● DIRECTIONS FOR THIS TASK
Locate, in the data below, the line that contains "安装： pip install virtualenv" and the line that contains "查看当前有哪些虚拟环境 workon"; reproduce exactly those two lines and every line between them, nothing more.

• • • • • • •

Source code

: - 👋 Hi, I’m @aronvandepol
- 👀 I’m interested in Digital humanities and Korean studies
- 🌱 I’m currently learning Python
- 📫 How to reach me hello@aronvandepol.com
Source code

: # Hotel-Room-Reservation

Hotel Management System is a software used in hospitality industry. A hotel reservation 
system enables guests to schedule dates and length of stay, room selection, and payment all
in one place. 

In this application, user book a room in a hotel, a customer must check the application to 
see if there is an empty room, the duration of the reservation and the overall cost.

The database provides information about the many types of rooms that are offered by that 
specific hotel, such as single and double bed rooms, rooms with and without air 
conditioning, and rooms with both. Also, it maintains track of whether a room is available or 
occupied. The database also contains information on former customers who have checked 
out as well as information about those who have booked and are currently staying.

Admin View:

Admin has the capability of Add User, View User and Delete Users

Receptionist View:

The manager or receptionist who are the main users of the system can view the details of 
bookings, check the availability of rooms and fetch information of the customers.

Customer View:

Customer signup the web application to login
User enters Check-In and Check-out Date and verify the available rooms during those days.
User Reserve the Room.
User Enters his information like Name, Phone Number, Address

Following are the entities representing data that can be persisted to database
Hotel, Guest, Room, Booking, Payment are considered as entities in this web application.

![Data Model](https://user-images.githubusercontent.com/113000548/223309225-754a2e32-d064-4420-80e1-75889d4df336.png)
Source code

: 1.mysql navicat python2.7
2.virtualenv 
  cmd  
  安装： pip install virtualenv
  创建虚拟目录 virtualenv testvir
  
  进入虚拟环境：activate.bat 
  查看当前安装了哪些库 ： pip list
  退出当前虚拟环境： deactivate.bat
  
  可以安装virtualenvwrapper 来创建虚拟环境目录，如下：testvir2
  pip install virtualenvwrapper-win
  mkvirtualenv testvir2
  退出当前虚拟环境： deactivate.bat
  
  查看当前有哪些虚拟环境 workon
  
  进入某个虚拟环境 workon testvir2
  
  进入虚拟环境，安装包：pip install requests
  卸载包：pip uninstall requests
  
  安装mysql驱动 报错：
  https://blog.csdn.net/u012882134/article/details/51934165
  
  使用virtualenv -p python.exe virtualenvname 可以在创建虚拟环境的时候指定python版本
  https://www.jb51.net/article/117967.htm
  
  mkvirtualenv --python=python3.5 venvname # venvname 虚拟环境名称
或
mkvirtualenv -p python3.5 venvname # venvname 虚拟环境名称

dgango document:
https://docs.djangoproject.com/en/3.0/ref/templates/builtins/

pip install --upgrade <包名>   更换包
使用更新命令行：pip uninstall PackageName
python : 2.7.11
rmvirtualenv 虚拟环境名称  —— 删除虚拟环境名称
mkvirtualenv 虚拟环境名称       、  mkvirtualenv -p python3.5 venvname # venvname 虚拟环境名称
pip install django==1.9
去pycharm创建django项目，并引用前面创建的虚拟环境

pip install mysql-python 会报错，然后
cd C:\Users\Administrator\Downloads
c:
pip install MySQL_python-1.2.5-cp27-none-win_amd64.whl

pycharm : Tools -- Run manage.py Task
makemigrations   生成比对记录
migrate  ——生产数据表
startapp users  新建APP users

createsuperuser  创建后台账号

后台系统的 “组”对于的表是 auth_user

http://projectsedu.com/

• • • • • • •

● SOLUTION
  安装： pip install virtualenv
  创建虚拟目录 virtualenv testvir
  
  进入虚拟环境：activate.bat 
  查看当前安装了哪些库 ： pip list
  退出当前虚拟环境： deactivate.bat
  
  可以安装virtualenvwrapper 来创建虚拟环境目录，如下：testvir2
  pip install virtualenvwrapper-win
  mkvirtualenv testvir2
  退出当前虚拟环境： deactivate.bat
  
  查看当前有哪些虚拟环境 workon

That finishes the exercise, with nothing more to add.